─── TASK DATA ───

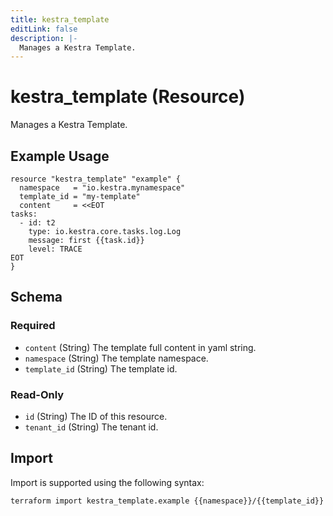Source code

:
 ```yaml
---
title: kestra_template
editLink: false
description: |-
  Manages a Kestra Template.
---
```


# kestra_template (Resource)

Manages a Kestra Template.

## Example Usage

```hcl
resource "kestra_template" "example" {
  namespace   = "io.kestra.mynamespace"
  template_id = "my-template"
  content     = <<EOT
tasks:
  - id: t2
    type: io.kestra.core.tasks.log.Log
    message: first {{task.id}}
    level: TRACE
EOT
}
```

<!-- schema generated by tfplugindocs -->
## Schema

### Required

- `content` (String) The template full content in yaml string.
- `namespace` (String) The template namespace.
- `template_id` (String) The template id.

### Read-Only

- `id` (String) The ID of this resource.
- `tenant_id` (String) The tenant id.

## Import

Import is supported using the following syntax:

```shell
terraform import kestra_template.example {{namespace}}/{{template_id}}
```
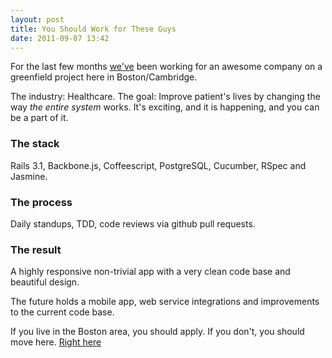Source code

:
 ```yaml
---
layout: post
title: You Should Work for These Guys
date: 2011-09-07 13:42
---
```


For the last few months [we've](http://thoughtbot.com) been working for an awesome company on a greenfield project here in Boston/Cambridge.

The industry: Healthcare. The goal: Improve patient's lives by changing the way *the entire system* works. It's exciting, and it is happening, and you can be a part of it.

### The stack

Rails 3.1, Backbone.js, Coffeescript, PostgreSQL, Cucumber, RSpec and Jasmine.

### The process

Daily standups, TDD, code reviews via github pull requests.

### The result

A highly responsive non-trivial app with a very clean code base and beautiful design.

The future holds a mobile app, web service integrations and improvements to the current code base.

If you live in the Boston area, you should apply. If you don't, you should move here. [Right here](http://thoughtbot.com/jobs/iora/developer/)
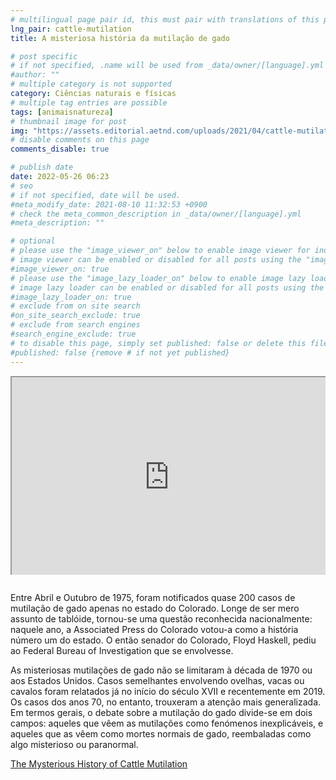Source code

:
 ```yaml
---
# multilingual page pair id, this must pair with translations of this page. (This name must be unique)
lng_pair: cattle-mutilation
title: A misteriosa história da mutilação de gado

# post specific
# if not specified, .name will be used from _data/owner/[language].yml
#author: ""
# multiple category is not supported
category: Ciências naturais e físicas
# multiple tag entries are possible
tags: [animaisnatureza]
# thumbnail image for post
img: "https://assets.editorial.aetnd.com/uploads/2021/04/cattle-mutilation-history-gettyimages-1301288149.jpg"
# disable comments on this page
comments_disable: true

# publish date
date: 2022-05-26 06:23
# seo
# if not specified, date will be used.
#meta_modify_date: 2021-08-10 11:32:53 +0900
# check the meta_common_description in _data/owner/[language].yml
#meta_description: ""

# optional
# please use the "image_viewer_on" below to enable image viewer for individual pages or posts (_posts/ or [language]/_posts folders).
# image viewer can be enabled or disabled for all posts using the "image_viewer_posts: true" setting in _data/conf/main.yml.
#image_viewer_on: true
# please use the "image_lazy_loader_on" below to enable image lazy loader for individual pages or posts (_posts/ or [language]/_posts folders).
# image lazy loader can be enabled or disabled for all posts using the "image_lazy_loader_posts: true" setting in _data/conf/main.yml.
#image_lazy_loader_on: true
# exclude from on site search
#on_site_search_exclude: true
# exclude from search engines
#search_engine_exclude: true
# to disable this page, simply set published: false or delete this file
#published: false {remove # if not yet published}
---
```


<div style="position:relative;padding-bottom:56.25%;padding-top:35px;height:0;margin-bottom:2em;overflow:hidden">
    <iframe style="position:absolute;top:0;left:0;width:100%;height:100%"  src="https://www.youtube.com/embed/vw9Qst194A8?si=a6V4YBEM9yiyhIz_" title="YouTube video player"  allowfullscreen>
    </iframe>
</div>

<!--
Between April and October of 1975, nearly 200 cases of cattle mutilation were reported in the state of Colorado alone. Far from being mere tabloid fodder, it had become a nationally recognized issue: That year, the Colorado Associated Press voted it the state’s number one story. Colorado’s then-senator Floyd Haskell asked the Federal Bureau of Investigation to get involved.

Mysterious livestock mutilations weren’t confined to the 1970s, or to the United States. Similar cases involving sheep, cows or horses have been reported as far back as the early 17th century and as recently as 2019. The ‘70s cases, however, brought the most widespread attention.
Broadly speaking, the debate about cattle mutilation falls into two camps: those who see the mutilations as unexplained phenomena, and those who see them as normal cattle deaths, repackaged as something mysterious or paranormal. -->

Entre Abril e Outubro de 1975, foram notificados quase 200 casos de mutilação de gado apenas no estado do Colorado. Longe de ser mero assunto de tablóide, tornou-se uma questão reconhecida nacionalmente: naquele ano, a Associated Press do Colorado votou-a como a história número um do estado. O então senador do Colorado, Floyd Haskell, pediu ao Federal Bureau of Investigation que se envolvesse.

As misteriosas mutilações de gado não se limitaram à década de 1970 ou aos Estados Unidos. Casos semelhantes envolvendo ovelhas, vacas ou cavalos foram relatados já no início do século XVII e recentemente em 2019. Os casos dos anos 70, no entanto, trouxeram a atenção mais generalizada. Em termos gerais, o debate sobre a mutilação do gado divide-se em dois campos: aqueles que vêem as mutilações como fenómenos inexplicáveis, e aqueles que as vêem como mortes normais de gado, reembaladas como algo misterioso ou paranormal.

[The Mysterious History of Cattle Mutilation](https://www.history.com/news/cattle-mutilation-1970s-skinwalker-ranch-ufos)
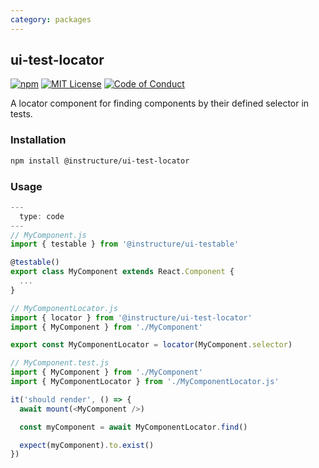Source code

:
```yaml
---
category: packages
---
```


## ui-test-locator

[![npm][npm]][npm-url]
[![MIT License][license-badge]][license]
[![Code of Conduct][coc-badge]][coc]

A locator component for finding components by their defined selector in tests.

### Installation

```sh
npm install @instructure/ui-test-locator
```

### Usage

```js
---
  type: code
---
// MyComponent.js
import { testable } from '@instructure/ui-testable'

@testable()
export class MyComponent extends React.Component {
  ...
}

// MyComponentLocator.js
import { locator } from '@instructure/ui-test-locator'
import { MyComponent } from './MyComponent'

export const MyComponentLocator = locator(MyComponent.selector)

// MyComponent.test.js
import { MyComponent } from './MyComponent'
import { MyComponentLocator } from './MyComponentLocator.js'

it('should render', () => {
  await mount(<MyComponent />)

  const myComponent = await MyComponentLocator.find()

  expect(myComponent).to.exist()
})
```

[npm]: https://img.shields.io/npm/v/@instructure/ui-test-locator.svg
[npm-url]: https://npmjs.com/package/@instructure/ui-test-locator
[license-badge]: https://img.shields.io/npm/l/instructure-ui.svg?style=flat-square
[license]: https://github.com/instructure/instructure-ui/blob/master/LICENSE.md
[coc-badge]: https://img.shields.io/badge/code%20of-conduct-ff69b4.svg?style=flat-square
[coc]: https://github.com/instructure/instructure-ui/blob/master/CODE_OF_CONDUCT.md
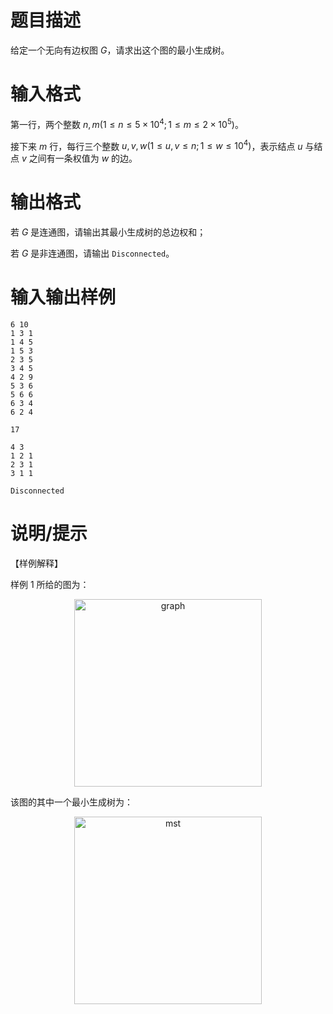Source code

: # 题目描述

给定一个无向有边权图 $G$，请求出这个图的最小生成树。

# 输入格式

第一行，两个整数 $n,m(1 \leq n \leq 5 \times {10}^4;1 \leq m \leq 2 \times {10}^5)$。

接下来 $m$ 行，每行三个整数 $u,v,w(1 \leq u,v \leq n;1 \leq w \leq {10}^4)$，表示结点 $u$ 与结点 $v$ 之间有一条权值为 $w$ 的边。

# 输出格式

若 $G$ 是连通图，请输出其最小生成树的总边权和；

若 $G$ 是非连通图，请输出 `Disconnected`。

# 输入输出样例

```input1
6 10
1 3 1
1 4 5
1 5 3
2 3 5
3 4 5
4 2 9
5 3 6
5 6 6
6 3 4
6 2 4
```

```output1
17
```

```input2
4 3
1 2 1
2 3 1
3 1 1
```

```output2
Disconnected
```

# 说明/提示

【样例解释】

样例 1 所给的图为：

<center>
    <img src="./79/file/graph.png" alt="graph" width="300">
</center>

该图的其中一个最小生成树为：

<center>
    <img src="./79/file/mst.png" alt="mst" width="300">
</center>
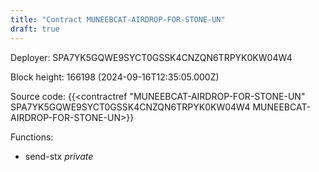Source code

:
 ```yaml
---
title: "Contract MUNEEBCAT-AIRDROP-FOR-STONE-UN"
draft: true
---
```

Deployer: SPA7YK5GQWE9SYCT0GSSK4CNZQN6TRPYK0KW04W4


 



Block height: 166198 (2024-09-16T12:35:05.000Z)

Source code: {{<contractref "MUNEEBCAT-AIRDROP-FOR-STONE-UN" SPA7YK5GQWE9SYCT0GSSK4CNZQN6TRPYK0KW04W4 MUNEEBCAT-AIRDROP-FOR-STONE-UN>}}

Functions:

* send-stx _private_
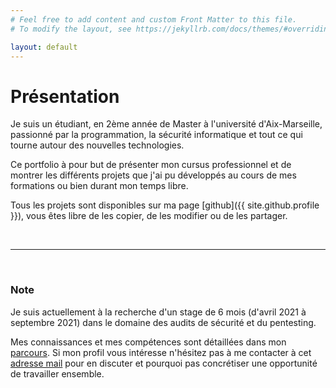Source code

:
 ```yaml
---
# Feel free to add content and custom Front Matter to this file.
# To modify the layout, see https://jekyllrb.com/docs/themes/#overriding-theme-defaults

layout: default
---
```


# Présentation

Je suis un étudiant, en 2ème année de Master à l'université d'Aix-Marseille, passionné par la programmation, la sécurité informatique et tout ce qui tourne autour des nouvelles technologies.

Ce portfolio à pour but de présenter mon cursus professionnel et de montrer les différents projets que j'ai pu développés au cours de mes formations ou bien durant mon temps libre.

Tous les projets sont disponibles sur ma page [github]({{ site.github.profile }}), vous êtes libre de les copier, de les modifier ou de les partager.

&nbsp;  

* * *

&nbsp;  

### Note

Je suis actuellement à la recherche d'un stage de 6 mois (d'avril 2021 à septembre 2021) dans le domaine des audits de sécurité et du pentesting. 

Mes connaissances et mes compétences sont détaillées dans mon [parcours](/cursus). Si mon profil vous intéresse n'hésitez pas à me contacter à cet [adresse mail](/contact) pour en discuter et pourquoi pas concrétiser une opportunité de travailler ensemble.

───

• **PROBLEM TO WORK ON**
Report all lines of the data above that include the string "below".

• **EXERCISE ANSWER**
# please use the "image_viewer_on" below to enable image viewer for individual pages or posts (_posts/ or [language]/_posts folders).
# please use the "image_lazy_loader_on" below to enable image lazy loader for individual pages or posts (_posts/ or [language]/_posts folders).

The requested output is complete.